IT DOESN'T take much to be a Legend of Golf these days. All you
need is a vaguely familiar name, a bagful of titanium and a
working knowledge of Burt Bacharach tunes to verify your age. It
was not that way 18 years ago, when the Legends, a two-man
better-ball tournament, so dazzled the world of golf that the
Senior tour was born. You had to have been a somebody to play
back then. Lately it has been difficult to separate the real
legends from the chaff. Thank goodness Sam Snead and his gang of
eightysomethings are still around to remind us what the standard
ought to be.

Such specimens were in short supply last week at the Stadium
Course at PGA West. Only a fourth victory by Lee Trevino and
Mike Hill, who shot a final-round 63 for an 18-under-par 198,
and the illustrious pairing of Jack Nicklaus and Gary Player,
playing together for the first time and finishing two strokes
back in a three-way tie for second, kept the event from being a
complete misnomer.

The unfortunate truth is that the Legends has lost its way,
becoming little more than television programming and a big
paycheck for guys like George Archer, Bob Murphy and Dave
Stockton. It began as a jewel of an exhibition founded by Fred
Raphael in Austin, in 1978, a concept so novel that it was
co-opted by Deane Beman and turned into the Senior tour. But it
has evolved into a charmless peculiarity that is neither an
exhibition nor an official tournament. It doesn't seem to honor
anyone or anything. Rather, it is one of five unofficial events
on the Senior tour, 54 holes with no cut and a purse of $1.1
million. The Legends was moved to Pete Dye's spectacularly penal
6,803-yard layout at PGA West in La Quinta, Calif., a year ago,
marking the triumph of the marketing types who wanted better
weather and a high-profile venue instead of the tradition it had
acquired in Austin, first at Onion Creek and then at Barton
Creek. The tournament's amiable director, Tim Iley, is 33.
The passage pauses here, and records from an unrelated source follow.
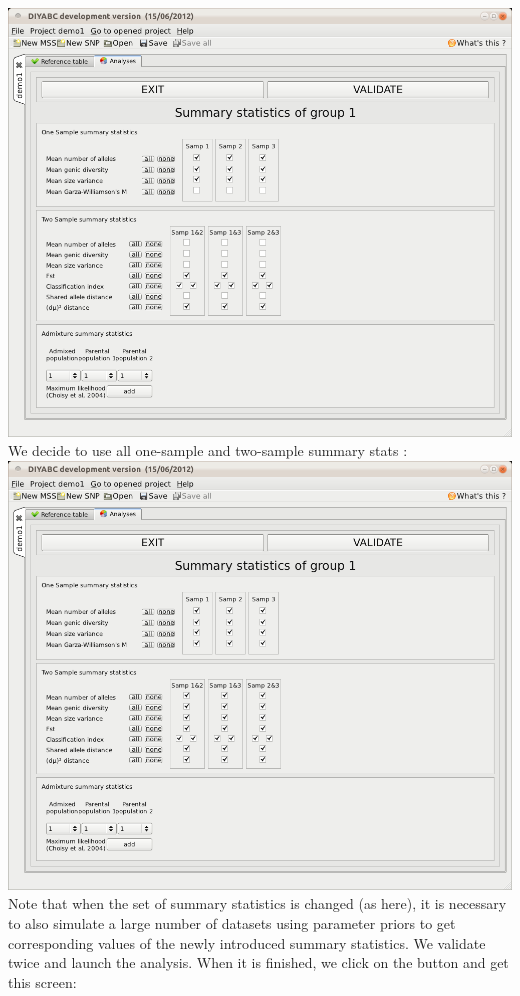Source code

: \includegraphics[scale=0.35]{gui_pictures/Capture-DIYABC-56.png} \\

We decide to use all one-sample and two-sample summary stats :\\

\includegraphics[scale=0.35]{gui_pictures/Capture-DIYABC-57.png} \\
 

Note that when the set of summary statistics is changed (as here), it is necessary to also simulate a large number of datasets using parameter priors to get corresponding values of the newly introduced summary statistics. We validate twice and launch the analysis. When it is finished, we click on the   button and get this screen:\\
Do we really need another tournament that enriches players of
arguable stature? Let's face it, there is something dissonant
about putting the words legend and Jim Colbert in the same
sentence. Watching Colbert, who with Murphy shot the low final
round of 62 to finish sixth, dominate the Senior tour is like
seeing someone step into one of those headless celebrity
cardboard cutouts in a photo shop. You, too, can look like
Pancho Villa or Louis XVI.

The mission of the original Legends was to give us a chance to
see someone like Snead once more in competition. It was also
meant as a reward to a generation of champions who built the
game before the big money came along. But for any sign of the
event's original intentions last week you had to look beyond the
main draw to a sideshow called the Demaret Division. An
assortment of national treasures 70 and over--the players the
event was really meant for--competed in a 36-hole tournament for
a first prize of $15,000. It was won by Art Wall, 72, and Doug
Ford, 74, who despite their ages, shot 65-69 over Dye's
torturous undulations.

Sadly, they were treated as an afterthought by ABC, which gave
viewers a cursory glance at some inspiring visions, such as
Snead, a month shy of his 84th birthday, birdieing two of the
last three holes to throw a scare into the winners. "That Snead
is 84, and he's charging," Ford said. "I'd be amazed if he can
even see how well he plays." Snead and his partner, the elegant
70-year-old E. Harvie Ward, were in contention throughout en
route to their fourth-place finish at 137.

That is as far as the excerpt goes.